RANCHO PALOS VERDES, CA – Adobe’s Sam Garfield, Head of Digital Strategy – CMT, Data and AI Platforms, believes that the advertising industry’s long-standing fixation on targeting over creative is beginning to break. That means publishers can unlock meaningful new revenue streams if they modernize how they produce, measure and share data around creativity.
Speaking with Beet.TV contributor David Kaplan at the Beet Retreat LA, Garfield, who leads digital strategy for CMT, data and AI platforms at Adobe, said new analytical tools are finally making creative effectiveness measurable at scale. That shift, he said, could reshape how publishers work with both major brands and smaller advertisers.
Creative still drives conversions, but has been hard to measure
Garfield pointed to a meta-analysis Adobe conducted with consulting firm Madison & Wall examining creative impact on conversions. The findings: creative quality influences outcomes by roughly 40% to 60%, yet the industry largely optimized for targeting because it was easier to quantify.
“Last-click measurement became the center of gravity,” he said, noting that entire categories of companies prospered by focusing on easily trackable signals while ignoring the harder-to-measure role of creative.
Adobe’s “Creative Analytics” tool, he added, is designed to isolate which creative elements move the needle, a shift he sees as essential for correcting years of imbalanced attribution.
Generative AI could bring more small advertisers into premium media
As publishers increasingly look to generative AI to court small and mid-sized advertisers, Garfield said the opportunity is real, but only if the tooling improves.
He identified two requirements:
- High-quality creative: GenAI lowers production barriers, but advertisers still need strong assets to be effective.
- Simplified workflows: Publishers must offer intuitive, self-serve tools that allow inexperienced advertisers to build and place ads seamlessly.
“That’s what walled gardens have done so well,” Garfield said. If publishers replicate that ease of use, he believes they can widen their advertiser base without merely shifting budget from existing commitments.
Data collaboration is becoming more feasible…and more urgent
Publishers have historically guarded first-party data fiercely, but Garfield said attitudes are shifting thanks to privacy-enhancing technologies that allow for secure, non-granular data exchange.
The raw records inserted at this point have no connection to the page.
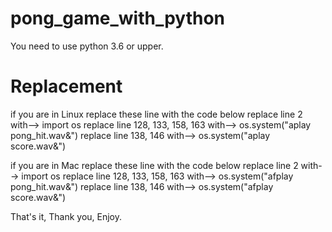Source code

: # pong_game_with_python
You need to use python 3.6 or upper.

# Replacement
if you are in Linux replace these line with the code below
    replace line 2 with--> import os
    replace line 128, 133, 158, 163 with--> os.system("aplay pong_hit.wav&")
    replace line 138, 146 with--> os.system("aplay score.wav&")
    

if you are in Mac replace these line with the code below
    replace line 2 with--> import os
    replace line 128, 133, 158, 163 with--> os.system("afplay pong_hit.wav&")
    replace line 138, 146 with--> os.system("afplay score.wav&")
  
  
That's it, Thank you, Enjoy.
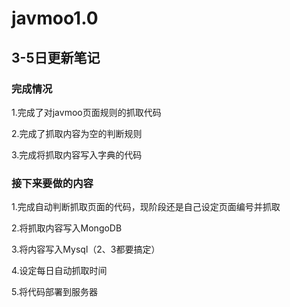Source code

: # javmoo1.0
## 3-5日更新笔记
### 完成情况
1.完成了对javmoo页面规则的抓取代码

2.完成了抓取内容为空的判断规则

3.完成将抓取内容写入字典的代码
### 接下来要做的内容
1.完成自动判断抓取页面的代码，现阶段还是自己设定页面编号并抓取

2.将抓取内容写入MongoDB

3.将内容写入Mysql（2、3都要搞定）

4.设定每日自动抓取时间

5.将代码部署到服务器
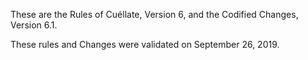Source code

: These are the Rules of Cuéllate, Version 6, and the Codified Changes, Version 6.1.

These rules and Changes were validated on September 26, 2019.
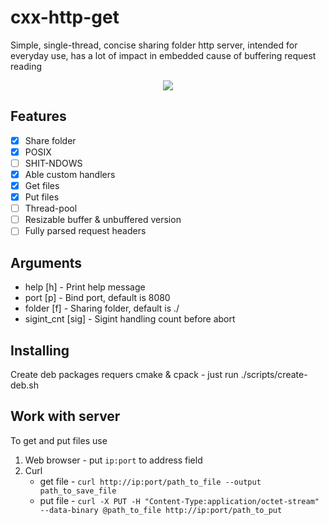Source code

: # cxx-http-get #

Simple, single-thread, concise sharing folder http server, intended for everyday use, has a lot of impact in embedded cause of buffering request reading

<p align="center">
    <img src="https://github.com/BuNaTin/cxx-http-get/docs/img/web-cxx-http-server.png">
</p>

## Features ##

 - [x] Share folder
 - [x] POSIX
 - [ ] SHIT-NDOWS
 - [x] Able custom handlers
 - [x] Get files
 - [x] Put files
 - [ ] Thread-pool
 - [ ] Resizable buffer & unbuffered version
 - [ ] Fully parsed request headers

## Arguments ##

 - help [h] - Print help message
 - port [p] - Bind port, default is 8080
 - folder [f] - Sharing folder, default is ./
 - sigint_cnt [sig] - Sigint handling count before abort

## Installing ##

Create deb packages requers cmake & cpack - just run ./scripts/create-deb.sh

## Work with server ##

To get and put files use
1. Web browser - put `ip:port` to address field
2. Curl
   - get file - `curl http://ip:port/path_to_file --output path_to_save_file`
   - put file - `curl -X PUT -H "Content-Type:application/octet-stream" --data-binary @path_to_file http://ip:port/path_to_put`
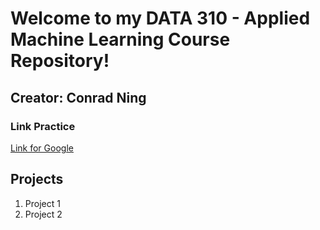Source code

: # Welcome to my DATA 310 - Applied Machine Learning Course Repository! 

## Creator: Conrad Ning

### Link Practice
[Link for Google](https://www.google.com)


## Projects

1. Project 1
2. Project 2
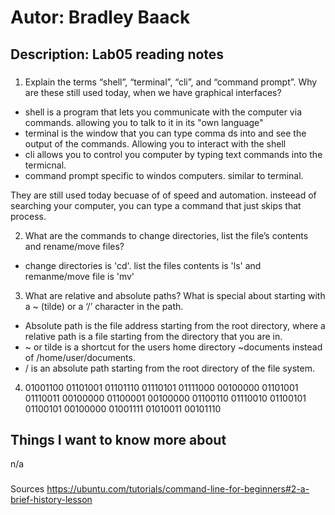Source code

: # Autor: Bradley Baack
## Description: Lab05 reading notes
###
1) Explain the terms “shell”, “terminal”, “cli”, and “command prompt”. Why are these still used today, when we have graphical interfaces?
  - shell is a program that lets you communicate with the computer  via commands. allowing you to talk to it in its "own language"
  - terminal is the window that you can type comma ds into and see the output of the commands. Allowing you to interact with the shell
  - cli allows you to control you computer by typing text commands into the termicnal.
  - command prompt specific to windos computers. similar to terminal.

They are still used today becuase of of speed and automation. insteead of searching your computer, you can type a command that just skips that process.

2) What are the commands to change directories, list the file’s contents and rename/move files?
  - change directories is 'cd'. list the files contents is 'ls' and remanme/move file is 'mv'
3) What are relative and absolute paths? What is special about starting with a ~ (tilde) or a ‘/’ character in the path.
  - Absolute path is the file address starting from the root directory, where a relative path is a file starting from the directory that you are in.
  - ~ or tilde is a shortcut for the users home directory ~documents instead of /home/user/documents.
  - / is an absolute path starting from the root directory of the file system.
4) 01001100 01101001 01101110 01110101 01111000 00100000 01101001 01110011 00100000 01100001 00100000 01100110 01110010 01100101 01100101 00100000 01001111 01010011 00101110





## Things I want to know more about
n/a


###
Sources
https://ubuntu.com/tutorials/command-line-for-beginners#2-a-brief-history-lesson

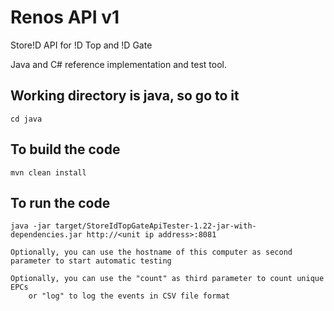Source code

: # Renos API v1

Store!D API for !D Top and !D Gate

Java and C# reference implementation and test tool.

## Working directory is java, so go to it
	cd java
	
## To build the code
	mvn clean install

## To run the code
	java -jar target/StoreIdTopGateApiTester-1.22-jar-with-dependencies.jar http://<unit ip address>:8081
	
	Optionally, you can use the hostname of this computer as second parameter to start automatic testing

	Optionally, you can use the "count" as third parameter to count unique EPCs 
		or "log" to log the events in CSV file format

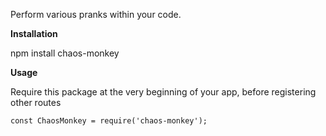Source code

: Perform various pranks within  your code.

**Installation**

npm install chaos-monkey

**Usage**

Require this package at the very beginning of your app, before registering other routes

`const ChaosMonkey = require('chaos-monkey');`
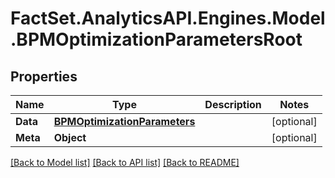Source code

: # FactSet.AnalyticsAPI.Engines.Model.BPMOptimizationParametersRoot

## Properties

Name | Type | Description | Notes
------------ | ------------- | ------------- | -------------
**Data** | [**BPMOptimizationParameters**](BPMOptimizationParameters.md) |  | [optional] 
**Meta** | **Object** |  | [optional] 

[[Back to Model list]](../README.md#documentation-for-models) [[Back to API list]](../README.md#documentation-for-api-endpoints) [[Back to README]](../README.md)

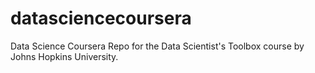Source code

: # datasciencecoursera
Data Science Coursera
Repo for the Data Scientist's Toolbox course by Johns Hopkins University.
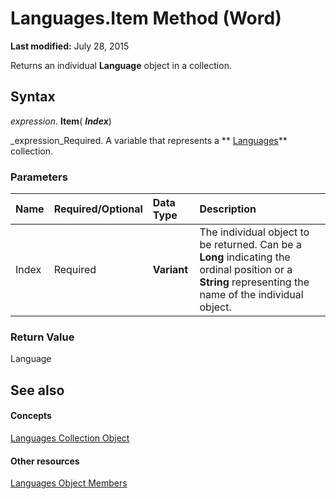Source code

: 
# Languages.Item Method (Word)

 **Last modified:** July 28, 2015

Returns an individual  **Language** object in a collection.

## Syntax

 _expression_. **Item**( **_Index_**)

 _expression_Required. A variable that represents a  ** [Languages](e3b1d3f3-de1b-d2fe-962f-5a589842d1b0.md)** collection.


### Parameters



|**Name**|**Required/Optional**|**Data Type**|**Description**|
|:-----|:-----|:-----|:-----|
|Index|Required| **Variant**|The individual object to be returned. Can be a  **Long** indicating the ordinal position or a **String** representing the name of the individual object.|

### Return Value

Language


## See also


#### Concepts


 [Languages Collection Object](e3b1d3f3-de1b-d2fe-962f-5a589842d1b0.md)
#### Other resources


 [Languages Object Members](f638245c-ca4c-5d4b-f118-d3c15f6ecd0e.md)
Adobe’s data collaboration application, he said, functions as a “one-click” environment where publishers and brands can see audience overlaps and activate campaigns without exposing sensitive information.
He added that publishers also need to embrace more transparent measurement, particularly the use of advertisers’ first-party conversion data, an area where Adobe sees strong adoption through Adobe Analytics.
AI agents will automate tasks, helping publishers regain visibility in LLM search
As agentic AI systems mature, Garfield said Adobe views AI as an assistant rather than a replacement for human creativity and strategy.
Examples already in play include:
- Audience agents that pull and build segments automatically
- Analytics agents that answer performance questions without manual reporting
- LLM Optimizer, which restructures publisher content so large language models can better ingest and surface it in results
This last piece, Garfield noted, is increasingly important as consumers turn to ChatGPT or Perplexity to find what to watch or where to subscribe, often bypassing publisher sites entirely.
Biggest remaining obstacle: Fragmented publisher data
Garfield said there remains a structural challenge: even major media companies often have siloed data across streaming services, studios, theatrical releases and e-commerce units.
By contrast, walled gardens operate with unified data systems, enabling cohesive targeting, measurement and workflow automation.
Publishers need the same “single source of truth,” he said.
Adobe’s customer data platform (CDP) is being used by several media groups to unify those datasets, though the process takes time. Once complete, Garfield said, it can level the playing field and unlock new value.